Вольтер (Акимова) - страница 184

Это еще обострило его протест против массового истребления людьми друг друга, против чудовищной несправедливости захватнических войн. «Я жалею бедный человеческий род, который из-за нескольких квадратных миль в Канаде снимает друг другу головы!» — пишет он и, полемически противопоставляя мирный труд и независимость войне, продолжает: «Я сам чувствую себя свободным, как воздух, с утра до вечера. Мои виноградники и я никому ничем не обязаны. Это все, чего я себе желаю».

Но мир был слишком взбудоражен, чтобы такой человек мог сохранить свой если не внешний, то внутренний покой. Конечно, он не надел траура, как надел его Париж, когда некий смельчак Дамьен совершил покушение на Людовика XV. Это было тоже вызвано войной. Она повлекла за собой повышение налогов и протест плательщиков. Конечно, Вольтер не молился за здравие раненого короля, как молились исполненные или не исполненные раскаяния парижане, согласно приказу по сорок восемь часов подряд простаивая на коленях в церквах и соборах.

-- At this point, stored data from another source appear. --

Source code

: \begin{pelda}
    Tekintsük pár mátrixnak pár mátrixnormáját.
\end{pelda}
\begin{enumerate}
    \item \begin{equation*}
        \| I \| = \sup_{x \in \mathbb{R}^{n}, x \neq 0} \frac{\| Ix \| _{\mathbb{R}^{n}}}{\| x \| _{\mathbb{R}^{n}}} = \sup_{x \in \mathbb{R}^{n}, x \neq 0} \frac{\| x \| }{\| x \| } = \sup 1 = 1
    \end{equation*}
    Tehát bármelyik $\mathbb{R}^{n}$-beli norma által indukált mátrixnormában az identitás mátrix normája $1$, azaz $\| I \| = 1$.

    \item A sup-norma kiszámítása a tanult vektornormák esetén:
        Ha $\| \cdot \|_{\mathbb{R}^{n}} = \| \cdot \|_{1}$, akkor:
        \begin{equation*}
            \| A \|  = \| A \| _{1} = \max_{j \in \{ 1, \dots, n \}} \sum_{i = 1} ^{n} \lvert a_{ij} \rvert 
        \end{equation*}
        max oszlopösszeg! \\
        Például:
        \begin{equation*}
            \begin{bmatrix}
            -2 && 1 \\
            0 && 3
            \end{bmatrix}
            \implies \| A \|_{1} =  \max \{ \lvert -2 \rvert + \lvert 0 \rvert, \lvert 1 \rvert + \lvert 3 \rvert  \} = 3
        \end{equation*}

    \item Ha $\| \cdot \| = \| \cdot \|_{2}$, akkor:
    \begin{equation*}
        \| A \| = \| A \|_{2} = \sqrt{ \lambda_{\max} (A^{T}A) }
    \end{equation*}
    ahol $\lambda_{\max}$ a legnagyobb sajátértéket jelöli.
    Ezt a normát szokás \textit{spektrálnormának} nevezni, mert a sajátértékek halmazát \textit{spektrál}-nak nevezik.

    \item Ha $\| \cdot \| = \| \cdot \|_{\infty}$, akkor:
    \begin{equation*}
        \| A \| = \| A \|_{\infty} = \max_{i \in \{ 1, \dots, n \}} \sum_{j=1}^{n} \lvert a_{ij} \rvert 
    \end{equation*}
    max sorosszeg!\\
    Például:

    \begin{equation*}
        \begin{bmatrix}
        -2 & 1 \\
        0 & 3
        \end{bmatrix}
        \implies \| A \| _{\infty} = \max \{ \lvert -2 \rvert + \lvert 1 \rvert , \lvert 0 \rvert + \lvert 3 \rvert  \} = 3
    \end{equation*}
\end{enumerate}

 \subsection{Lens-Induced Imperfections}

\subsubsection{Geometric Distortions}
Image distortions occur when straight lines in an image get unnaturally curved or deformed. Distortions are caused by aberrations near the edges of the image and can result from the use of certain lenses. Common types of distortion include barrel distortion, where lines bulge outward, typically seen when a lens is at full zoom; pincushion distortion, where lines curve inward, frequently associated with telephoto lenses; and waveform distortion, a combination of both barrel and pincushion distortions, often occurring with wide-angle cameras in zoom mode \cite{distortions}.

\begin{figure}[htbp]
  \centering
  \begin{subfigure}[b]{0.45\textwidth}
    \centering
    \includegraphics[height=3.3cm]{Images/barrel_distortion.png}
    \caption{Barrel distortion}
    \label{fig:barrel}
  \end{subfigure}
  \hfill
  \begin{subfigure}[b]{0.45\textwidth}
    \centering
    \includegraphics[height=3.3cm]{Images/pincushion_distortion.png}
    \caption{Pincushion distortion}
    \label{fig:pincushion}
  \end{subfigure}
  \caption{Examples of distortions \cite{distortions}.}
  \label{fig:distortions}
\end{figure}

Но хотя ранение оказалось легким и народ успокоился, отнюдь не успокоились Людовик XV и те, кто управлял королем. В апреле 1757-го сняли двух либеральных министров… И, что ближе всего касалось Вольтера, был издан указ против литературы. Он предусматривал две кары. Смертную казнь тем авторам, издателям, книгопродавцам и даже покупателям (это было нововведением) сочинений, которые, будоража умы, затрагивали религию, угрожали королевской власти или нарушали порядок и покой. Галеры — тем, кто сочинял, составлял и распространял книги и брошюры, не получившие привилегии.

Как мог честный писатель спокойно работать под прессом этого указа? И особенно писать для «Энциклопедии»? Сейчас Вольтер усиленно старается употреблять все свое остроумие и изобретательность, придавая статьям для «Словаря» самую безобидную форму. И тем не менее д’Аламбер вернул ему одну статью, просил сделать текст более христианским, чтобы можно было напечатать.

Это тоже была война — война Просвещения и старого режима, и она требовала маневренности не меньшей, чем понадобилась маршалу герцогу де Ришелье у острова Минорка.


Среди войн оружием и пером личное примирение Фридриха II и Вольтера тоже было связано с войной, неотделимой от Фридриха, и стремлением установить мир на земле, столь важным для его бывшего учителя.

Немалую роль в этом примирении — казалось, невозможном — сыграло доброе сердце Вольтера.

Фридрих II жаждал примирения, потому что был несчастен, а в несчастье мы обычно тянемся к старым друзьям. Несчастен же он был прежде всего потому, что ему изменила военная удача. После одного поражения он даже стал носить пузырек с ядом. Вольтер, переехав в Швейцарию, прозвал бывшего «Северного Соломона» «Люком» — кличка злой обезьяны, которая жила в Делис. Но теперь он жалеет страдающего врага, хотя и не без оттенка превосходства и не все королю прощая. «Я не знал, когда его покинул, что моя судьба сложится лучше… Я прощаю ему все, кроме его вандализма по отношению к мадам Дени».